Кто же он, тот глашатай, пришелец, бродяга неузнанной
эры,
Мятежник саванны, безмолвия страшного пан?
Услышат ли клич поселенцы тех мест — пионеры —
Иль тишью набитые уши напуганных поселян?
А будет ответ ли?
Но отклика нету.
Обман.
Один он — под небом пустынным, смертельным,
печальным,
Один — как облитая солнцем агава на холмике
скальном,
Один между жаждою сердца и адом застойного зноя.
Один перед выжженной степью, необозримой и жалкою,
Костлявый, согбенный, согнувшийся перед тяжелой
судьбою,
Поддержанный только надеждою, словно надломленной
палкою.
Вокруг злая поросль саванны блещет разгневанно,
глянцево,—
Как спазмами, скручены, обглоданы, словно канцером,
Кактусы, что закованы в колюче-зеленые панцири,
Бредут по холмам, как убийцы, как упыри,
как бандейросы. [73]
О, горе поверить обманщику, — с ним быть заодно —
как в карцере.
Нет нигде и тропы. Нет нигде и воды. Нет нигде и росы.
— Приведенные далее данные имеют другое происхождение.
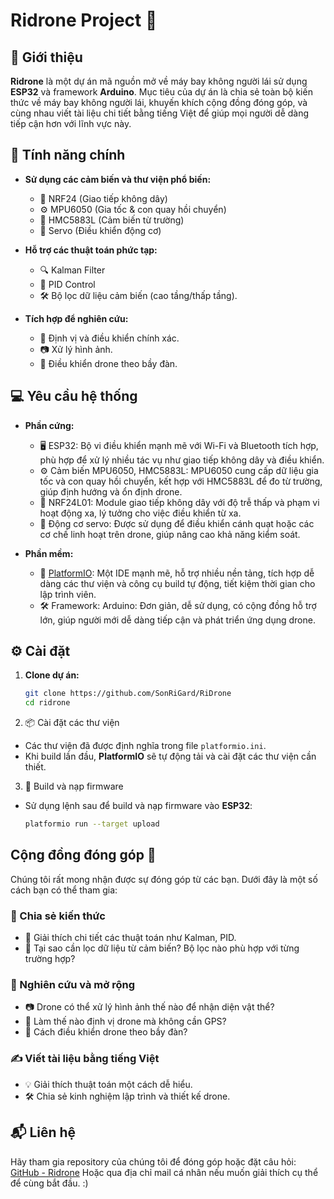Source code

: # Ridrone Project 🚁  

## 🚀 Giới thiệu  
**Ridrone** là một dự án mã nguồn mở về máy bay không người lái sử dụng **ESP32** và framework **Arduino**. Mục tiêu của dự án là chia sẻ toàn bộ kiến thức về máy bay không người lái, khuyến khích cộng đồng đóng góp, và cùng nhau viết tài liệu chi tiết bằng tiếng Việt để giúp mọi người dễ dàng tiếp cận hơn với lĩnh vực này.

## 🌟 Tính năng chính  
- **Sử dụng các cảm biến và thư viện phổ biến:**  
  - 📡 NRF24 (Giao tiếp không dây)  
  - ⚙️ MPU6050 (Gia tốc & con quay hồi chuyển)  
  - 🧭 HMC5883L (Cảm biến từ trường)  
  - 🔧 Servo (Điều khiển động cơ)  

- **Hỗ trợ các thuật toán phức tạp:**  
  - 🔍 Kalman Filter  
  - 🎯 PID Control  
  - 🛠️ Bộ lọc dữ liệu cảm biến (cao tầng/thấp tầng).  

- **Tích hợp để nghiên cứu:**  
  - 📍 Định vị và điều khiển chính xác.  
  - 📷 Xử lý hình ảnh.  
  - 🐝 Điều khiển drone theo bầy đàn.

## 💻 Yêu cầu hệ thống  

- **Phần cứng:**  
  - 🖥️ ESP32: Bộ vi điều khiển mạnh mẽ với Wi-Fi và Bluetooth tích hợp, phù hợp để xử lý nhiều tác vụ như giao tiếp không dây và điều khiển.  
  - ⚙️ Cảm biến MPU6050, HMC5883L: MPU6050 cung cấp dữ liệu gia tốc và con quay hồi chuyển, kết hợp với HMC5883L để đo từ trường, giúp định hướng và ổn định drone.  
  - 📡 NRF24L01: Module giao tiếp không dây với độ trễ thấp và phạm vi hoạt động xa, lý tưởng cho việc điều khiển từ xa.  
  - 🔧 Động cơ servo: Được sử dụng để điều khiển cánh quạt hoặc các cơ chế linh hoạt trên drone, giúp nâng cao khả năng kiểm soát.  

- **Phần mềm:**  
  - 🔗 [PlatformIO](https://platformio.org/): Một IDE mạnh mẽ, hỗ trợ nhiều nền tảng, tích hợp dễ dàng các thư viện và công cụ build tự động, tiết kiệm thời gian cho lập trình viên.  
  - 🛠️ Framework: Arduino: Đơn giản, dễ sử dụng, có cộng đồng hỗ trợ lớn, giúp người mới dễ dàng tiếp cận và phát triển ứng dụng drone.   

## ⚙️ Cài đặt  
1. **Clone dự án:**  
   ```bash
   git clone https://github.com/SonRiGard/RiDrone
   cd ridrone
   ```
2. 📦 Cài đặt các thư viện  
- Các thư viện đã được định nghĩa trong file `platformio.ini`.  
- Khi build lần đầu, **PlatformIO** sẽ tự động tải và cài đặt các thư viện cần thiết.  

3. 🔧 Build và nạp firmware  
- Sử dụng lệnh sau để build và nạp firmware vào **ESP32**:  
  ```bash
  platformio run --target upload
  ```
## Cộng đồng đóng góp 🌟  
Chúng tôi rất mong nhận được sự đóng góp từ các bạn. Dưới đây là một số cách bạn có thể tham gia:  

### 📘 Chia sẻ kiến thức  
- 🧠 Giải thích chi tiết các thuật toán như Kalman, PID.  
- 🎯 Tại sao cần lọc dữ liệu từ cảm biến? Bộ lọc nào phù hợp với từng trường hợp?  

### 🔬 Nghiên cứu và mở rộng  
- 📷 Drone có thể xử lý hình ảnh thế nào để nhận diện vật thể?  
- 📡 Làm thế nào định vị drone mà không cần GPS?  
- 🐝 Cách điều khiển drone theo bầy đàn?  

### ✍️ Viết tài liệu bằng tiếng Việt  
- 💡 Giải thích thuật toán một cách dễ hiểu.  
- 🛠️ Chia sẻ kinh nghiệm lập trình và thiết kế drone.  

## 📬 Liên hệ  
Hãy tham gia repository của chúng tôi để đóng góp hoặc đặt câu hỏi:  
[GitHub - Ridrone](https://github.com/SonRiGard/RiDrone)
Hoặc qua địa chỉ mail cá nhân nếu muốn giải thích cụ thể để cùng bắt đầu. :)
Зря не гляди ты в землю. Стерлись во прах следы.
Опомнись и встань — и в гиблое место свой клич,
как пулю, всади,
Вонзи ее в зноя зияние, в адово пекло сияния,
Из горла шершавого выдави свой голос для песни
дерзания,
Не покоряйся печали, не поддавайся отчаянью,
Не доверяйся ни господу, ни демону, ни одичанию.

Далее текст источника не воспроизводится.